All of the listing must be given again exactly, except that the images are dropped.
·····
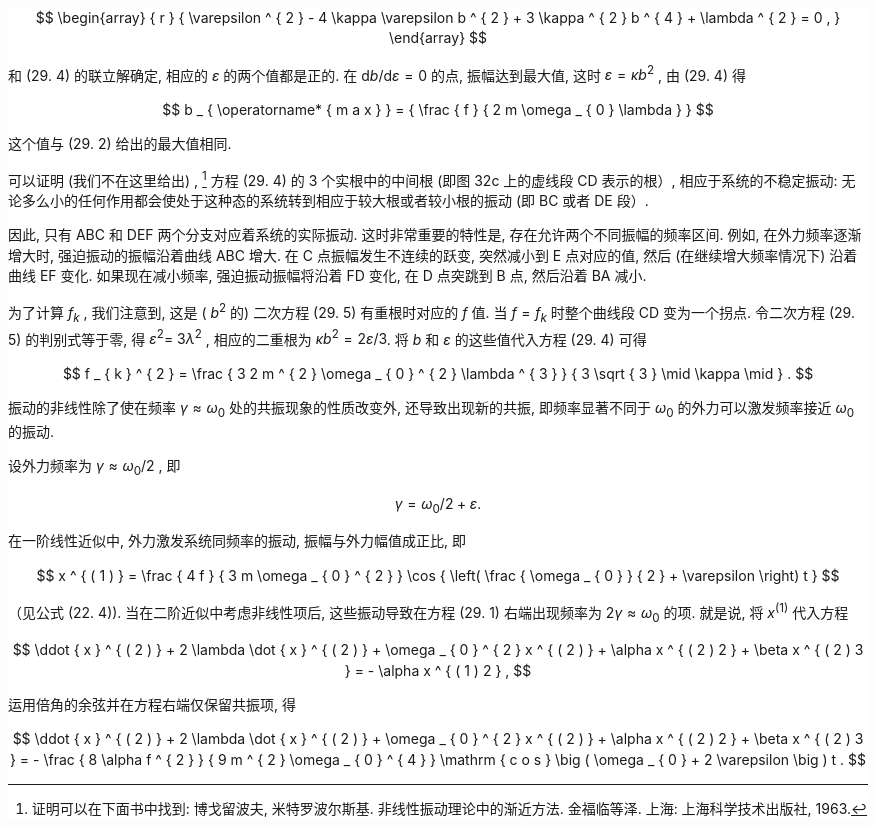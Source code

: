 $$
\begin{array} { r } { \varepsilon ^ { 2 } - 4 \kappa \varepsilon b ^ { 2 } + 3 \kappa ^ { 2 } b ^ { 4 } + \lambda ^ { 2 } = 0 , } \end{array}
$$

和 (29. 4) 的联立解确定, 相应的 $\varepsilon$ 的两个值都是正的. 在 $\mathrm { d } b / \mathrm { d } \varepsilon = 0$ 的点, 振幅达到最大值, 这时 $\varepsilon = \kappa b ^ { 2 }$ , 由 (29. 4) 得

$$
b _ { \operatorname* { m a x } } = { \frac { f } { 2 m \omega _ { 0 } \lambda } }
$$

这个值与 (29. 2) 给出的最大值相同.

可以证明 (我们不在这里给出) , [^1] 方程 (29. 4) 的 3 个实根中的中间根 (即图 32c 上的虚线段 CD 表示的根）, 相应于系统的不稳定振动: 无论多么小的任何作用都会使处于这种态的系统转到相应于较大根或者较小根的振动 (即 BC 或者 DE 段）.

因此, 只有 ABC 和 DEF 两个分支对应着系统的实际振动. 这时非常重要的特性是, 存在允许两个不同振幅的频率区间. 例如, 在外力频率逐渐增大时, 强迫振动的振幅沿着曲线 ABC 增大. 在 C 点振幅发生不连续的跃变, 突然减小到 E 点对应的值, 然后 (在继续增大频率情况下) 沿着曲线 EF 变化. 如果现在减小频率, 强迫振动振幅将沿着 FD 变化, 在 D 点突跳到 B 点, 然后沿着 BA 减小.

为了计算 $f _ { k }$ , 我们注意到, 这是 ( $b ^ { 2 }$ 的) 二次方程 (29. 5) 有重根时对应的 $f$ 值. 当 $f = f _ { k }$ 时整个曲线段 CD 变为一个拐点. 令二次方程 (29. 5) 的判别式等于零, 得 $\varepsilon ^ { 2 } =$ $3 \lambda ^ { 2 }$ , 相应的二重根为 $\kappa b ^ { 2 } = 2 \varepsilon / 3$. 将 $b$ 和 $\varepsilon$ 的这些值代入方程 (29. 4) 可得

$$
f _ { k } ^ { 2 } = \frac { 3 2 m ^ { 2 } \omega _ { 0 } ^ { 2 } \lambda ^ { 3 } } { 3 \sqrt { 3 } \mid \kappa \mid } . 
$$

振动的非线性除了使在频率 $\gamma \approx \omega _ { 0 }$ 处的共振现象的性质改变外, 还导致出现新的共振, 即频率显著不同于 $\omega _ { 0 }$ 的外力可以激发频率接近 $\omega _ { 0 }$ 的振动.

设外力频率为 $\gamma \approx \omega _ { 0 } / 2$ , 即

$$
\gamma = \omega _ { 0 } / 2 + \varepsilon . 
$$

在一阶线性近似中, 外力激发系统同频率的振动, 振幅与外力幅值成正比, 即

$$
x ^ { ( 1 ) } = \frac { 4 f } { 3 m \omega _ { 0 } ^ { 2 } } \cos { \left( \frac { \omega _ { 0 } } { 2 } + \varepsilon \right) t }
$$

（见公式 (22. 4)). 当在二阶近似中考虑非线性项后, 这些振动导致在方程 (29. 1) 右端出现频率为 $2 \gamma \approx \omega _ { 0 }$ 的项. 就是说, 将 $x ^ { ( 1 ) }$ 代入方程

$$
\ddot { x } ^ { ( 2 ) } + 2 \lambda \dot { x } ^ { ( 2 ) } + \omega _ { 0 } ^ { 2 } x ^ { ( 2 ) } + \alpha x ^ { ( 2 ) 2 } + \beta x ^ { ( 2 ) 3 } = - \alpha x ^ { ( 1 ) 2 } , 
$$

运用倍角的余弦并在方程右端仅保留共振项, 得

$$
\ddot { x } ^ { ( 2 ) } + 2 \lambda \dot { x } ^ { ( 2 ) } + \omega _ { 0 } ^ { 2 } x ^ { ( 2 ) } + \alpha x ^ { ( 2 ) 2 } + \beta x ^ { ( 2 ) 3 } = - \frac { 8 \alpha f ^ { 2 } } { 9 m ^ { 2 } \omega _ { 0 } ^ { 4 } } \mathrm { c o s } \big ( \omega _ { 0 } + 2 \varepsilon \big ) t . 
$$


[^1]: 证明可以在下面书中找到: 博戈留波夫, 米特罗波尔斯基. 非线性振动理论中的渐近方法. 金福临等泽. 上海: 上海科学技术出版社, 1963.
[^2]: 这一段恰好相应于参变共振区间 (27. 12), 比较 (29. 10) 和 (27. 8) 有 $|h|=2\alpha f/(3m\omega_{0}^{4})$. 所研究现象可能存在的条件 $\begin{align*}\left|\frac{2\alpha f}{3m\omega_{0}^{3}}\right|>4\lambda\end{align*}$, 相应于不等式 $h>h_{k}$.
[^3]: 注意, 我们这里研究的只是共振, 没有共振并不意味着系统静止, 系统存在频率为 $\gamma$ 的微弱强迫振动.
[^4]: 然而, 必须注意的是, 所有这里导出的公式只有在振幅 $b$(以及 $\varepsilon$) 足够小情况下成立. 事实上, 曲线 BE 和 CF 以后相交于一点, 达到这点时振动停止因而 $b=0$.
·····
Exercise result.
Source code

: $$
\begin{array} { r } { \varepsilon ^ { 2 } - 4 \kappa \varepsilon b ^ { 2 } + 3 \kappa ^ { 2 } b ^ { 4 } + \lambda ^ { 2 } = 0 , } \end{array}
$$

和 (29. 4) 的联立解确定, 相应的 $\varepsilon$ 的两个值都是正的. 在 $\mathrm { d } b / \mathrm { d } \varepsilon = 0$ 的点, 振幅达到最大值, 这时 $\varepsilon = \kappa b ^ { 2 }$ , 由 (29. 4) 得

$$
b _ { \operatorname* { m a x } } = { \frac { f } { 2 m \omega _ { 0 } \lambda } }
$$

这个值与 (29. 2) 给出的最大值相同.

可以证明 (我们不在这里给出) , [^1] 方程 (29. 4) 的 3 个实根中的中间根 (即图 32c 上的虚线段 CD 表示的根）, 相应于系统的不稳定振动: 无论多么小的任何作用都会使处于这种态的系统转到相应于较大根或者较小根的振动 (即 BC 或者 DE 段）.

因此, 只有 ABC 和 DEF 两个分支对应着系统的实际振动. 这时非常重要的特性是, 存在允许两个不同振幅的频率区间. 例如, 在外力频率逐渐增大时, 强迫振动的振幅沿着曲线 ABC 增大. 在 C 点振幅发生不连续的跃变, 突然减小到 E 点对应的值, 然后 (在继续增大频率情况下) 沿着曲线 EF 变化. 如果现在减小频率, 强迫振动振幅将沿着 FD 变化, 在 D 点突跳到 B 点, 然后沿着 BA 减小.

为了计算 $f _ { k }$ , 我们注意到, 这是 ( $b ^ { 2 }$ 的) 二次方程 (29. 5) 有重根时对应的 $f$ 值. 当 $f = f _ { k }$ 时整个曲线段 CD 变为一个拐点. 令二次方程 (29. 5) 的判别式等于零, 得 $\varepsilon ^ { 2 } =$ $3 \lambda ^ { 2 }$ , 相应的二重根为 $\kappa b ^ { 2 } = 2 \varepsilon / 3$. 将 $b$ 和 $\varepsilon$ 的这些值代入方程 (29. 4) 可得

$$
f _ { k } ^ { 2 } = \frac { 3 2 m ^ { 2 } \omega _ { 0 } ^ { 2 } \lambda ^ { 3 } } { 3 \sqrt { 3 } \mid \kappa \mid } . 
$$

振动的非线性除了使在频率 $\gamma \approx \omega _ { 0 }$ 处的共振现象的性质改变外, 还导致出现新的共振, 即频率显著不同于 $\omega _ { 0 }$ 的外力可以激发频率接近 $\omega _ { 0 }$ 的振动.

设外力频率为 $\gamma \approx \omega _ { 0 } / 2$ , 即

$$
\gamma = \omega _ { 0 } / 2 + \varepsilon . 
$$

在一阶线性近似中, 外力激发系统同频率的振动, 振幅与外力幅值成正比, 即

$$
x ^ { ( 1 ) } = \frac { 4 f } { 3 m \omega _ { 0 } ^ { 2 } } \cos { \left( \frac { \omega _ { 0 } } { 2 } + \varepsilon \right) t }
$$

（见公式 (22. 4)). 当在二阶近似中考虑非线性项后, 这些振动导致在方程 (29. 1) 右端出现频率为 $2 \gamma \approx \omega _ { 0 }$ 的项. 就是说, 将 $x ^ { ( 1 ) }$ 代入方程

$$
\ddot { x } ^ { ( 2 ) } + 2 \lambda \dot { x } ^ { ( 2 ) } + \omega _ { 0 } ^ { 2 } x ^ { ( 2 ) } + \alpha x ^ { ( 2 ) 2 } + \beta x ^ { ( 2 ) 3 } = - \alpha x ^ { ( 1 ) 2 } , 
$$

运用倍角的余弦并在方程右端仅保留共振项, 得

$$
\ddot { x } ^ { ( 2 ) } + 2 \lambda \dot { x } ^ { ( 2 ) } + \omega _ { 0 } ^ { 2 } x ^ { ( 2 ) } + \alpha x ^ { ( 2 ) 2 } + \beta x ^ { ( 2 ) 3 } = - \frac { 8 \alpha f ^ { 2 } } { 9 m ^ { 2 } \omega _ { 0 } ^ { 4 } } \mathrm { c o s } \big ( \omega _ { 0 } + 2 \varepsilon \big ) t . 
$$


[^1]: 证明可以在下面书中找到: 博戈留波夫, 米特罗波尔斯基. 非线性振动理论中的渐近方法. 金福临等泽. 上海: 上海科学技术出版社, 1963.
[^2]: 这一段恰好相应于参变共振区间 (27. 12), 比较 (29. 10) 和 (27. 8) 有 $|h|=2\alpha f/(3m\omega_{0}^{4})$. 所研究现象可能存在的条件 $\begin{align*}\left|\frac{2\alpha f}{3m\omega_{0}^{3}}\right|>4\lambda\end{align*}$, 相应于不等式 $h>h_{k}$.
[^3]: 注意, 我们这里研究的只是共振, 没有共振并不意味着系统静止, 系统存在频率为 $\gamma$ 的微弱强迫振动.
[^4]: 然而, 必须注意的是, 所有这里导出的公式只有在振幅 $b$(以及 $\varepsilon$) 足够小情况下成立. 事实上, 曲线 BE 和 CF 以后相交于一点, 达到这点时振动停止因而 $b=0$.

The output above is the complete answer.